(WHAT TO WORK ON)
State how many lines of the records include the word "variables"; the reply is that number alone.

*** Opening of LISTED ENTRIES ***

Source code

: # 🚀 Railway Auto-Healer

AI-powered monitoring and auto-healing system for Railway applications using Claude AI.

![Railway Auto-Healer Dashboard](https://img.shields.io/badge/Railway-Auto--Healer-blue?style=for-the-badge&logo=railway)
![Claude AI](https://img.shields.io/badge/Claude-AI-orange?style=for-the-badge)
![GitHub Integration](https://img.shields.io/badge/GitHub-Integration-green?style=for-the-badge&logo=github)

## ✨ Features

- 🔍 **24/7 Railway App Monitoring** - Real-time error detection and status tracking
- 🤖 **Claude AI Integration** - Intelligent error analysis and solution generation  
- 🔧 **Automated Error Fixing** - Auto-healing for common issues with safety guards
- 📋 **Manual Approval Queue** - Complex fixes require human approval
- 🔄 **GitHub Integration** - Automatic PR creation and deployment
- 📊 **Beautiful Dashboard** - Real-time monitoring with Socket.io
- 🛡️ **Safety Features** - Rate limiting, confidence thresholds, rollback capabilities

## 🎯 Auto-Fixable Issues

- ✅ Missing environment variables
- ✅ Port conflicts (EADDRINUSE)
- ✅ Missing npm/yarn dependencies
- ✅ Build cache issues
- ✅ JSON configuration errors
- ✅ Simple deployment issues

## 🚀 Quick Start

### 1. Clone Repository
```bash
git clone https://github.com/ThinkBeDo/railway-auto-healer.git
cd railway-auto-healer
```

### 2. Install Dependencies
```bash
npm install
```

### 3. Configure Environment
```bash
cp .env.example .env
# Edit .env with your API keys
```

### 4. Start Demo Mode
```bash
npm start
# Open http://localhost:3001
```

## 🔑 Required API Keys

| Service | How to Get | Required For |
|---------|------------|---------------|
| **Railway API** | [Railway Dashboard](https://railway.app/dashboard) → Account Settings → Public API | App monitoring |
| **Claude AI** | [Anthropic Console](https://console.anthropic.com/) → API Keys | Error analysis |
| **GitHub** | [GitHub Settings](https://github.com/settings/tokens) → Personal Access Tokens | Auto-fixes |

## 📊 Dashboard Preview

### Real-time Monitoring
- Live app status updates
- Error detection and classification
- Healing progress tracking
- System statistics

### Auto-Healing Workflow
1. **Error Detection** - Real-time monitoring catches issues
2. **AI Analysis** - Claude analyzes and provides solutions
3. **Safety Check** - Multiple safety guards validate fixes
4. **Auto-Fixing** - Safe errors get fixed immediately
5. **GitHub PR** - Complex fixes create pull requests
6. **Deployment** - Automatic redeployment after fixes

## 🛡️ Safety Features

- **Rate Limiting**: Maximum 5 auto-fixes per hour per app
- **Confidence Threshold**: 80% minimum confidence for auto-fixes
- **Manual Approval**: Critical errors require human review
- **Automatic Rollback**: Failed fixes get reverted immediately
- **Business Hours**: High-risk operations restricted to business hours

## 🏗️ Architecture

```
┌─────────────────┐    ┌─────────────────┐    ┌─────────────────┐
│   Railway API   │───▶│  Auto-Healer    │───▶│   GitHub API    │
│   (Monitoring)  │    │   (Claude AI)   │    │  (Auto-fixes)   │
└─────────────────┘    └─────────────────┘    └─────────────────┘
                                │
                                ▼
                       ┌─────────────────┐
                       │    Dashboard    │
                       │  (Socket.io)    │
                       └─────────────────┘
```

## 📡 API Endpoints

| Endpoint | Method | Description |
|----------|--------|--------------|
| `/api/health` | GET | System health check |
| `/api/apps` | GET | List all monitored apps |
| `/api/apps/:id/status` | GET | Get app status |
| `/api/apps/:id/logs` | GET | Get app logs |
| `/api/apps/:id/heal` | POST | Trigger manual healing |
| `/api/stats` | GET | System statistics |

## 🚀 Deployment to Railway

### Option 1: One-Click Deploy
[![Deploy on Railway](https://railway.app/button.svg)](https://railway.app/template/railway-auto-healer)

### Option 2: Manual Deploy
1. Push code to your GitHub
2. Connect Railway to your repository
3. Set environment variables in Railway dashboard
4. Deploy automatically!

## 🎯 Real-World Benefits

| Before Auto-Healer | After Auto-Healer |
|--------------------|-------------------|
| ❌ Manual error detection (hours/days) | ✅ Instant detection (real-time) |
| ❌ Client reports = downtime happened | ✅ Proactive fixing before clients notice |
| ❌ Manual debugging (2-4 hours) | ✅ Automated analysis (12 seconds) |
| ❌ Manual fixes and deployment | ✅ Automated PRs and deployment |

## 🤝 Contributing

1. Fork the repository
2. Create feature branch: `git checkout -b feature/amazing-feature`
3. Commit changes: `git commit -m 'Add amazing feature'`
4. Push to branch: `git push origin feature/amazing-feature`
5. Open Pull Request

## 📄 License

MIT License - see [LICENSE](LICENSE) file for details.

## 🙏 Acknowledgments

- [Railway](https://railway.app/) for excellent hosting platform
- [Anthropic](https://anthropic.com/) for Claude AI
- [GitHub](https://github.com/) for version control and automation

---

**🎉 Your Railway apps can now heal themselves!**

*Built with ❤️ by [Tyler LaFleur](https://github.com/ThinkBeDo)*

*** Close of LISTED ENTRIES ***

(SOLUTION)
2